Messaggio da Gherardo » lunedì 13 settembre 2021, 1:41

Tremiamo dentro alla notte quando ci raggiungono vividi e camminando i pensieri. E le cose si agitano tutte intorno alla nostra percezione. Ma come dire fermati al torrente che strepita in piena? Come afferrarsi le spalle e scuoterle? Dissipare il riflusso degli umori che governa la nostra vita? È nuda in piazza la mia coscienza. Perché non si copre con almeno un saio? Coprite quella volontà francescana di darsi troppo. Io piuttosto sono il lupo di Gubbio. Così mi sento quanto ti innamori di me e io non riesco a farlo. Certo che ti amo, ma amare ognuno dice secondo il proprio modo. E tutti hanno il proprio linguaggio sull’amare. Così da me tu chiedi soltanto il giorno, vorresti, vorresti, che io amassi te soltanto. E non riesco. Non so che facciano gli atomi in me, ma non sanno amare un uomo soltanto. Come una madre non ama un figlio meno dell’altro, e fra fratelli cresce e si rinvigorisce l’affetto, così sento io di amare. E tu lo sai rispettare ma non potresti accettarlo. Ti sei messo a bere nell’acqua cerulea del mare. Bellissima a dir tuo, la migliore. Ma salatissima imbevibile. Tu mi motteggiavi, ma io cercavo di dirtelo, ti innamorerai, anche tu, e non saranno mai più libere le tue parole. Accetti la possibile sofferenza, ma lo fai troppo spensierato. Non sai in che cosa trasforma l’amore negato. Che non corrisponde. E d’improvviso vorrei darti quello che non potrò mai.
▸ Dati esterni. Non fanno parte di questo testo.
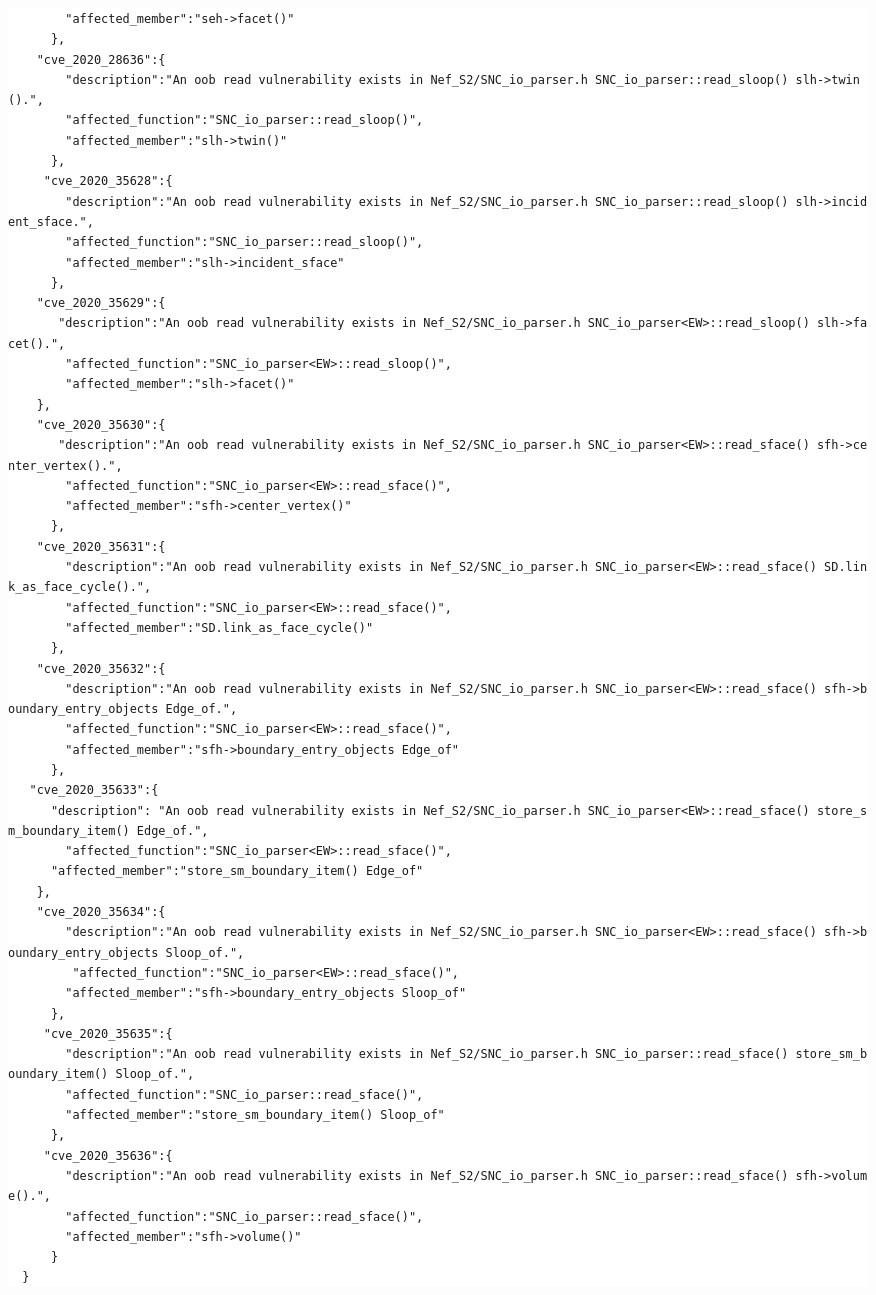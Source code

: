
 ```
        "affected_member":"seh->facet()"
      },
    "cve_2020_28636":{
        "description":"An oob read vulnerability exists in Nef_S2/SNC_io_parser.h SNC_io_parser::read_sloop() slh->twin().",
        "affected_function":"SNC_io_parser::read_sloop()",
        "affected_member":"slh->twin()"
      },
     "cve_2020_35628":{
        "description":"An oob read vulnerability exists in Nef_S2/SNC_io_parser.h SNC_io_parser::read_sloop() slh->incident_sface.",
        "affected_function":"SNC_io_parser::read_sloop()",
        "affected_member":"slh->incident_sface"
      },
    "cve_2020_35629":{
       "description":"An oob read vulnerability exists in Nef_S2/SNC_io_parser.h SNC_io_parser<EW>::read_sloop() slh->facet().",
        "affected_function":"SNC_io_parser<EW>::read_sloop()",
        "affected_member":"slh->facet()"
    },
    "cve_2020_35630":{
       "description":"An oob read vulnerability exists in Nef_S2/SNC_io_parser.h SNC_io_parser<EW>::read_sface() sfh->center_vertex().",
        "affected_function":"SNC_io_parser<EW>::read_sface()",
        "affected_member":"sfh->center_vertex()"
      },
    "cve_2020_35631":{
        "description":"An oob read vulnerability exists in Nef_S2/SNC_io_parser.h SNC_io_parser<EW>::read_sface() SD.link_as_face_cycle().",
        "affected_function":"SNC_io_parser<EW>::read_sface()",
        "affected_member":"SD.link_as_face_cycle()"
      },
    "cve_2020_35632":{
        "description":"An oob read vulnerability exists in Nef_S2/SNC_io_parser.h SNC_io_parser<EW>::read_sface() sfh->boundary_entry_objects Edge_of.",
        "affected_function":"SNC_io_parser<EW>::read_sface()",
        "affected_member":"sfh->boundary_entry_objects Edge_of"
      },
   "cve_2020_35633":{
      "description": "An oob read vulnerability exists in Nef_S2/SNC_io_parser.h SNC_io_parser<EW>::read_sface() store_sm_boundary_item() Edge_of.",
        "affected_function":"SNC_io_parser<EW>::read_sface()",
      "affected_member":"store_sm_boundary_item() Edge_of"
    },
    "cve_2020_35634":{
        "description":"An oob read vulnerability exists in Nef_S2/SNC_io_parser.h SNC_io_parser<EW>::read_sface() sfh->boundary_entry_objects Sloop_of.",
         "affected_function":"SNC_io_parser<EW>::read_sface()",
        "affected_member":"sfh->boundary_entry_objects Sloop_of"
      },
     "cve_2020_35635":{
        "description":"An oob read vulnerability exists in Nef_S2/SNC_io_parser.h SNC_io_parser::read_sface() store_sm_boundary_item() Sloop_of.",
        "affected_function":"SNC_io_parser::read_sface()",
        "affected_member":"store_sm_boundary_item() Sloop_of"
      },
     "cve_2020_35636":{
        "description":"An oob read vulnerability exists in Nef_S2/SNC_io_parser.h SNC_io_parser::read_sface() sfh->volume().",
        "affected_function":"SNC_io_parser::read_sface()",
        "affected_member":"sfh->volume()"
      }
  }
```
O dirti fuggi via, io ti lascerò: non è qui che troverai un fidanzato. Certo avrai le stesse cose ma con altro nome. Non c’è modo di spiegarsi. Dobbiamo accettarcelo. Si può amare più di una persona. Non è amore doppio: perché nella natura di certi individui l’amore è concepibile, in un modo che non può avere parole esatte, soltanto come una creatura che non ha forma. E così quando mi dici cose immense. E mi baci. E dici cose su cui ho visto altri piangere per avere. Altri piangere per non aver mai avuto. Ed io le ho, vergognosamente sento di averle. Perché non me le merito. E mi ritorna come vibrato lontano come mia madre diceva che fossi soltanto una puttana. Ed io lo ero perché non ero in grado di amarli. Così come volevano che li amassi. Davo l'anima, ma nel suo tracimare e muoversi come acqua data alle fiamme non potevo dare un solo amore. Non mi capirai, ed io neppure saprò sempre capire me stesso: accade, accade così, e mi tormento.